Document event log peculiarities

When things doesn't work as they should.
Post Reply
daniel1113
Posts: 14
Joined: Tue Aug 21, 2018 2:32 pm

Document event log peculiarities

Post by daniel1113 » Wed Oct 03, 2018 5:41 pm

I'm running some performance tests on a Mayan install, including OCR performance. Yesterday I uploaded a new document, assigned metadata using the upload wizard, and then manually submitted the document for OCR. Looking at the event log, I see two oddities and was curious if there was an explanation.

1. At upload time, Mayan is setting the metadata twice. Why?

2. I submitted the document for OCR on October 2 at 2:18pm. The log is showing that OCR finished 4 times. Was it OCRd 4 times? If so, why?

These oddities are occurring on many other documents, too.

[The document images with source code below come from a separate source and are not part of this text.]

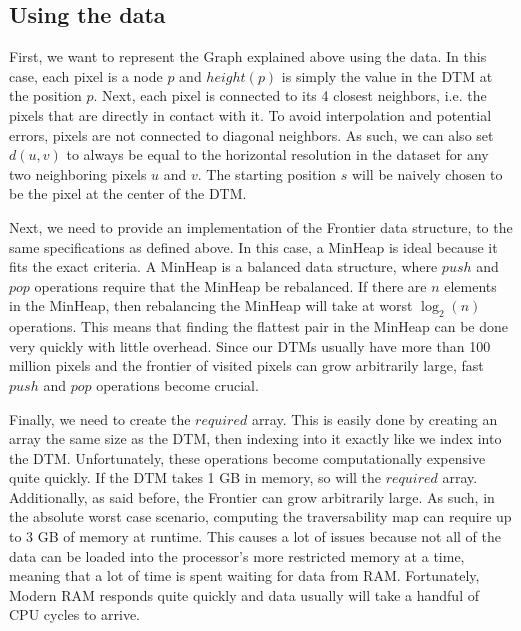 \documentclass[12pt]{article}
\begin{document}
\subsection{Using the data}
\label{sub:using_the_data}
\par First, we want to represent the Graph explained above using the data. In this case, each pixel is a node $p$ and $height(p)$ is simply the value in the DTM at the position $p$. Next, each pixel is connected to its 4 closest neighbors, i.e. the pixels that are directly in contact with it. To avoid interpolation and potential errors, pixels are not connected to diagonal neighbors. As such, we can also set $d(u,v)$ to always be equal to the horizontal resolution in the dataset for any two neighboring pixels $u$ and $v$. The starting position $s$ will be naively chosen to be the pixel at the center of the DTM.
\par Next, we need to provide an implementation of the Frontier data structure, to the same specifications as defined above. In this case, a MinHeap is ideal because it fits the exact criteria. A MinHeap is a balanced data structure, where $push$ and $pop$ operations require that the MinHeap be rebalanced. If there are $n$ elements in the MinHeap, then rebalancing the MinHeap will take at worst $\log_2(n)$ operations. This means that finding the flattest pair in the MinHeap can be done very quickly with little overhead. Since our DTMs usually have more than 100 million pixels and the frontier of visited pixels can grow arbitrarily large, fast $push$ and $pop$ operations become crucial.
\par Finally, we need to create the $required$ array. This is easily done by creating an array the same size as the DTM, then indexing into it exactly like we index into the DTM. Unfortunately, these operations become computationally expensive quite quickly. If the DTM takes 1 GB in memory, so will the $required$ array. Additionally, as said before, the Frontier can grow arbitrarily large. As such, in the absolute worst case scenario, computing the traversability map can require up to 3 GB of memory at runtime. This causes a lot of issues because not all of the data can be loaded into the processor's more restricted memory at a time, meaning that a lot of time is spent waiting for data from RAM. Fortunately, Modern RAM responds quite quickly and data usually will take a handful of CPU cycles to arrive.
\end{document}
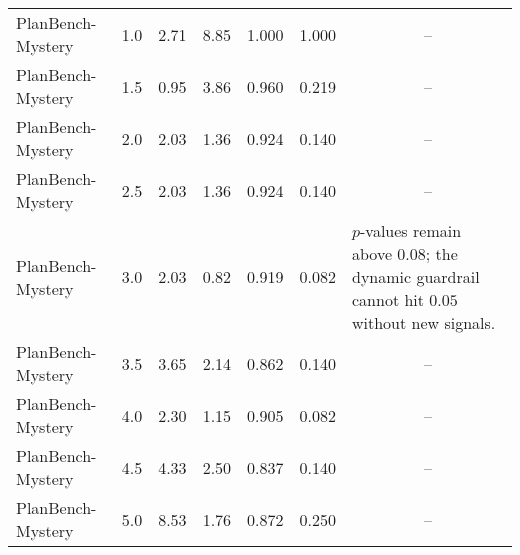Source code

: {\begin{tabularx}{\textwidth}{lcccccY}
PlanBench-Mystery & 1.0 & 2.71 & 8.85 & 1.000 & 1.000 & \\
PlanBench-Mystery & 1.5 & 0.95 & 3.86 & 0.960 & 0.219 & \\
PlanBench-Mystery & 2.0 & 2.03 & 1.36 & 0.924 & 0.140 & \\
PlanBench-Mystery & 2.5 & 2.03 & 1.36 & 0.924 & 0.140 & \\
PlanBench-Mystery & 3.0 & 2.03 & 0.82 & 0.919 & 0.082 & $p$-values remain above $0.08$; the dynamic guardrail cannot hit $0.05$ without new signals.\\
PlanBench-Mystery & 3.5 & 3.65 & 2.14 & 0.862 & 0.140 & \\
PlanBench-Mystery & 4.0 & 2.30 & 1.15 & 0.905 & 0.082 & \\
PlanBench-Mystery & 4.5 & 4.33 & 2.50 & 0.837 & 0.140 & \\
PlanBench-Mystery & 5.0 & 8.53 & 1.76 & 0.872 & 0.250 & \\
\bottomrule
\end{tabularx}}
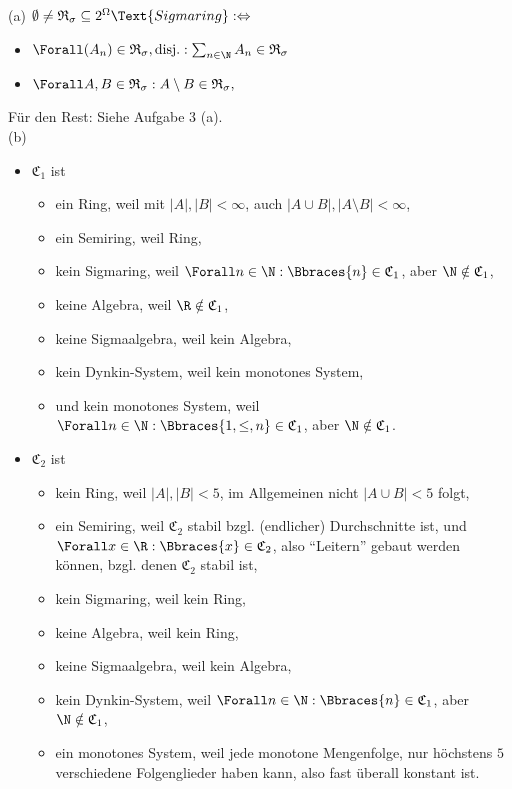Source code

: \begin{solution}

(a) $\emptyset \neq \mathfrak{R}_\sigma \subseteq 2^\Omega \Text{Sigmaring} : \Leftrightarrow$
\begin{itemize}
  \item $\Forall (A_n) \in \mathfrak{R}_\sigma, \text{disj.}: \sum_{n \in \N} A_n \in \mathfrak{R}_\sigma$
  \item $\Forall A, B \in \mathfrak{R}_\sigma: A \setminus B \in \mathfrak{R}_\sigma,$
\end{itemize}

Für den Rest: Siehe Aufgabe 3 (a). \\

(b)

\begin{itemize}

  \item $\mathfrak{C}_1$ ist
  \begin{itemize}
    \item ein Ring, weil mit $|A|, |B| < \infty$, auch $|A \cup B|, |A \setminus B| < \infty$,
    \item ein Semiring, weil Ring,
    \item kein Sigmaring, weil $\Forall n \in \N: \Bbraces{n} \in \mathfrak{C}_1$, aber $\N \notin \mathfrak{C}_1$,
    \item keine Algebra, weil $\R \notin \mathfrak{C}_1$,
    \item keine Sigmaalgebra, weil kein Algebra,
    \item kein Dynkin-System, weil kein monotones System,
    \item und kein monotones System, weil $\Forall n \in \N: \Bbraces{1, \leq, n} \in \mathfrak{C}_1$, aber $\N \notin \mathfrak{C}_1$.
  \end{itemize}

  \item$\mathfrak{C}_2$ ist
  \begin{itemize}
    \item kein Ring, weil $|A|, |B| < 5$, im Allgemeinen nicht $|A \cup B| < 5$ folgt,
    \item ein Semiring, weil $\mathfrak{C}_2$ stabil bzgl. (endlicher) Durchschnitte ist, und $\Forall x \in \R: \Bbraces{x} \in \mathfrak{C}_2$, also \enquote{Leitern} gebaut werden können, bzgl. denen $\mathfrak{C}_2$ stabil ist,
    \item kein Sigmaring, weil kein Ring,
    \item keine Algebra, weil kein Ring,
    \item keine Sigmaalgebra, weil kein Algebra,
    \item kein Dynkin-System, weil $\Forall n \in \N: \Bbraces{n} \in \mathfrak{C}_1$, aber $\N \notin \mathfrak{C}_1$,
    \item ein monotones System, weil jede monotone Mengenfolge, nur höchstens $5$ verschiedene Folgenglieder haben kann, also fast überall konstant ist.
  \end{itemize}


\end{itemize}
\end{solution}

Screen Shot 2018-10-03 at 11.09.35 AM.jpg
Screen Shot 2018-10-03 at 11.09.35 AM.jpg (100.99 KiB) Viewed 175 times

User avatar
rosarior
Posts: 159
Joined: Tue Aug 21, 2018 3:28 am

Re: Document event log peculiarities

Post by rosarior » Thu Oct 04, 2018 7:08 pm

We have not seen that in other deployments. From the behavior you describe I would suspect that the resource locking is not working and all the worker instances are catching the broker messages and executing the same tasks on the same objects. The problem seems synchronization. The default resource locking backend only works if the system is deployed in one host. In a multiple host deployment switch to the distributed resource locking backend as described here: https://wiki.mayan-edms.com/index.php?title=Scaling_up
Resource locking is a technique to avoid two processes or tasks to modify the same resource at the same time causing a race condition. Mayan uses its own lock manager. By default the lock manager with use a simple file based lock backend ideal for single host installations. For multiple hosts installation the database backend must be used in other to coordinate the resource locks between the different hosts over a share data medium. This is accomplished by modifying the environment variable LOCK_MANAGER_BACKEND in both the direct deployment or the Docker image. Use the value "lock_manager.backends.model_lock.ModelLock" to switch to the database resource lock backend. If you can also write your own lock manager backend for other data sharing mediums with better performance than a relational database like Redis, Memcached, Zoo Keeper.

daniel1113
Posts: 14
Joined: Tue Aug 21, 2018 2:32 pm

Re: Document event log peculiarities

Post by daniel1113 » Thu Oct 04, 2018 7:13 pm

While we will be looking at multi-host distribution in the future, this is all occurring in a single host deployment using the stock master docker image (3.1.3).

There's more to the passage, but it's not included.